Diversos saraus habitam as grandes cidades brasileiras, onde a poesia é servida quente, trocada no calor das relações humanas presenciais. A poesia falada e corporalmente compartilhada nunca foi tão popular, no Brasil. Nunca o foi tanto quanto ao número de pessoas envolvidas em eventos espalhados por todo o país; quanto à origem delas, oriundas das classes populares, em sua maior parte. E popular também porque algo que se destaca nestas cenas é a centralidade cultural das periferias, onde a maioria destes recitais se encontra.
É possível perceber que a poesia compartilhada e, especialmente, a produzida nos ambientes destes eventos, tem uma relação muito especial com o suporte em que é trocada – o corpo – e com o local onde se dá essa troca – o território. São eventos cuja própria existência, muitas vezes, é um manifesto cultural, de intervenção e apropriação urbana. E eventos onde o ato de falar é performativo em sua própria condição de recriador do mundo.
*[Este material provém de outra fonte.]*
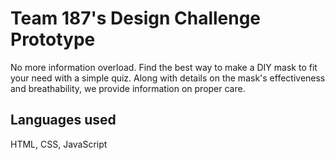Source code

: # Team 187's Design Challenge Prototype
No more information overload. Find the best way to make a DIY mask to fit your need with a simple quiz. Along with details on the mask's effectiveness and breathability, we provide information on proper care.
## Languages used
HTML, CSS, JavaScript
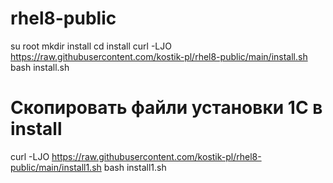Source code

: # rhel8-public
su root
mkdir install
cd install
curl -LJO https://raw.githubusercontent.com/kostik-pl/rhel8-public/main/install.sh
bash install.sh
# Скопировать файли установки 1С в install
curl -LJO https://raw.githubusercontent.com/kostik-pl/rhel8-public/main/install1.sh
bash install1.sh
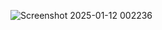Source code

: ![Screenshot 2025-01-12 002236](https://github.com/user-attachments/assets/09678e4e-ec5e-47f2-8168-f1f92141c626)
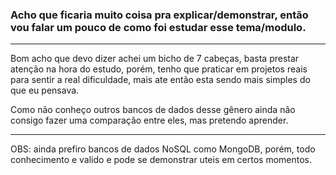 ### Acho que ficaria muito coisa pra explicar/demonstrar, então vou falar um pouco de como foi estudar esse tema/modulo.

---

Bom acho que devo dizer achei um bicho de 7 cabeças, basta prestar atenção na hora do estudo, porém, tenho que praticar em projetos reais para sentir a real dificuldade, mais ate então esta sendo mais simples do que eu pensava.

Como não conheço outros bancos de dados  desse gênero ainda não consigo fazer uma comparação entre eles, mas pretendo aprender.

---

OBS: ainda prefiro bancos de dados NoSQL como MongoDB, porém, todo conhecimento e valido e pode se demonstrar uteis em certos momentos.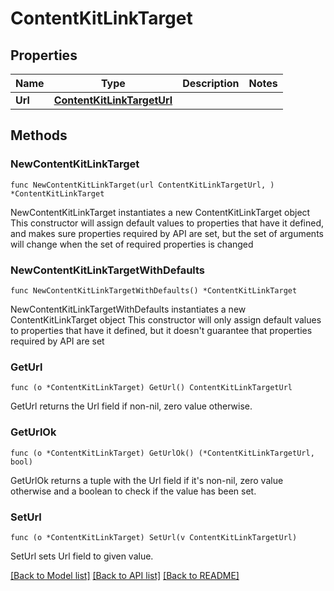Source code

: # ContentKitLinkTarget

## Properties

Name | Type | Description | Notes
------------ | ------------- | ------------- | -------------
**Url** | [**ContentKitLinkTargetUrl**](ContentKitLinkTargetUrl.md) |  | 

## Methods

### NewContentKitLinkTarget

`func NewContentKitLinkTarget(url ContentKitLinkTargetUrl, ) *ContentKitLinkTarget`

NewContentKitLinkTarget instantiates a new ContentKitLinkTarget object
This constructor will assign default values to properties that have it defined,
and makes sure properties required by API are set, but the set of arguments
will change when the set of required properties is changed

### NewContentKitLinkTargetWithDefaults

`func NewContentKitLinkTargetWithDefaults() *ContentKitLinkTarget`

NewContentKitLinkTargetWithDefaults instantiates a new ContentKitLinkTarget object
This constructor will only assign default values to properties that have it defined,
but it doesn't guarantee that properties required by API are set

### GetUrl

`func (o *ContentKitLinkTarget) GetUrl() ContentKitLinkTargetUrl`

GetUrl returns the Url field if non-nil, zero value otherwise.

### GetUrlOk

`func (o *ContentKitLinkTarget) GetUrlOk() (*ContentKitLinkTargetUrl, bool)`

GetUrlOk returns a tuple with the Url field if it's non-nil, zero value otherwise
and a boolean to check if the value has been set.

### SetUrl

`func (o *ContentKitLinkTarget) SetUrl(v ContentKitLinkTargetUrl)`

SetUrl sets Url field to given value.



[[Back to Model list]](../README.md#documentation-for-models) [[Back to API list]](../README.md#documentation-for-api-endpoints) [[Back to README]](../README.md)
Esta edição da Revista Z Cultural vem observar a confluência de dois temas muito comuns na produção e no pensamento cultural contemporâneos, Corpo e Território, em suas relações com a poesia corporalmente compartilhada hoje.
De um lado, os estudos de performance, e das dinâmicas de oralidade e letramento, aplicados à poesia usufruída coletivamente. A busca de entendimentos mais profundos sobre as estruturas, e estratégias, destes recitais. Como a corporalidade da poesia se manifesta diferentemente em cada lugar, e quais as constantes que se podem retirar de observações distintas entre si.
Por outro lado, os estudos de geografia cultural, as identidades envolvidas no uso dos territórios. A realização dos saraus como um gesto ousado de autonomia e independência cultural de alguns específicos lugares dentro de específicas cidades. Pontos de aglutinação de pessoas e troca de conhecimentos. Centros coletivos de produção de discursos políticos identitários, tanto dentro das comunidades quanto para fora delas – reflexão e projeção.
Para buscar renovadas leituras críticas sobre tais corpoeticidades – onde a poesia vira habitação; e a cidade, linguagem – a Revista Z Cultural propõe a presente reflexão sobre Corporalidade e Territorialidade na Poesia Falada contemporânea.